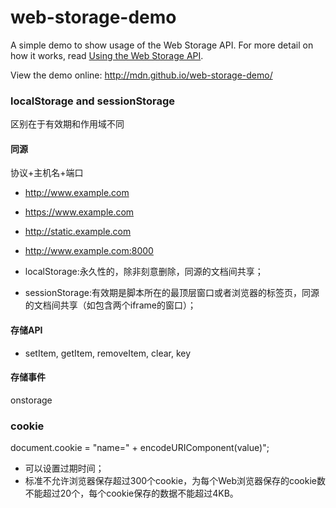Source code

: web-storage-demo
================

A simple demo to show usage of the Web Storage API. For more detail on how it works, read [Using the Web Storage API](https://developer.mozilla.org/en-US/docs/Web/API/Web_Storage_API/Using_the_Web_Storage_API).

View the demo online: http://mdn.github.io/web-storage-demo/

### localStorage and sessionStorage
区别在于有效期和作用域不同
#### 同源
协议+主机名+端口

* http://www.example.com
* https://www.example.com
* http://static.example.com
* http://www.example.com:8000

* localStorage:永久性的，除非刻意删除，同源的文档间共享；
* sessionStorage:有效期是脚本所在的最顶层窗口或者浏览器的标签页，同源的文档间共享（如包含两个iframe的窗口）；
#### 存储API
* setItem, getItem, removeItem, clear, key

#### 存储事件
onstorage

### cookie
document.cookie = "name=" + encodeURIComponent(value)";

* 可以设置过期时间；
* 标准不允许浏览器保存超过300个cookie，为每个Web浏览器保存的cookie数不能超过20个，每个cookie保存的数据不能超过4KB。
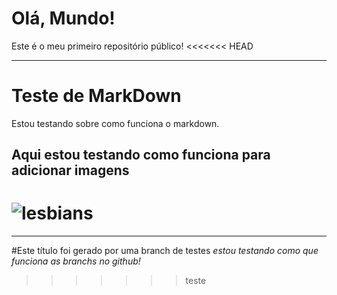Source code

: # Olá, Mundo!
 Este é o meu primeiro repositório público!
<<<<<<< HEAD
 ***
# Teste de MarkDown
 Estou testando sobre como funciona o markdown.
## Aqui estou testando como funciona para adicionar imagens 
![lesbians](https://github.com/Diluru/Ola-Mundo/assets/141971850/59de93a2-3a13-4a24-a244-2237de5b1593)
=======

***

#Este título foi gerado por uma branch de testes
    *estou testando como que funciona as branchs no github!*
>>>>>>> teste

------------------------------------------------

▶ **What you will do**: Everything in the records that precede this task must be written out again exactly, except the pictures.

▶ **Solution**:
Source code

: web-storage-demo
================

A simple demo to show usage of the Web Storage API. For more detail on how it works, read [Using the Web Storage API](https://developer.mozilla.org/en-US/docs/Web/API/Web_Storage_API/Using_the_Web_Storage_API).

View the demo online: http://mdn.github.io/web-storage-demo/

### localStorage and sessionStorage
区别在于有效期和作用域不同
#### 同源
协议+主机名+端口

* http://www.example.com
* https://www.example.com
* http://static.example.com
* http://www.example.com:8000

* localStorage:永久性的，除非刻意删除，同源的文档间共享；
* sessionStorage:有效期是脚本所在的最顶层窗口或者浏览器的标签页，同源的文档间共享（如包含两个iframe的窗口）；
#### 存储API
* setItem, getItem, removeItem, clear, key

#### 存储事件
onstorage

### cookie
document.cookie = "name=" + encodeURIComponent(value)";

* 可以设置过期时间；
* 标准不允许浏览器保存超过300个cookie，为每个Web浏览器保存的cookie数不能超过20个，每个cookie保存的数据不能超过4KB。
Source code

: # Olá, Mundo!
 Este é o meu primeiro repositório público!
<<<<<<< HEAD
 ***
# Teste de MarkDown
 Estou testando sobre como funciona o markdown.
## Aqui estou testando como funciona para adicionar imagens 
![lesbians](https://github.com/Diluru/Ola-Mundo/assets/141971850/59de93a2-3a13-4a24-a244-2237de5b1593)
=======

***

#Este título foi gerado por uma branch de testes
    *estou testando como que funciona as branchs no github!*
>>>>>>> teste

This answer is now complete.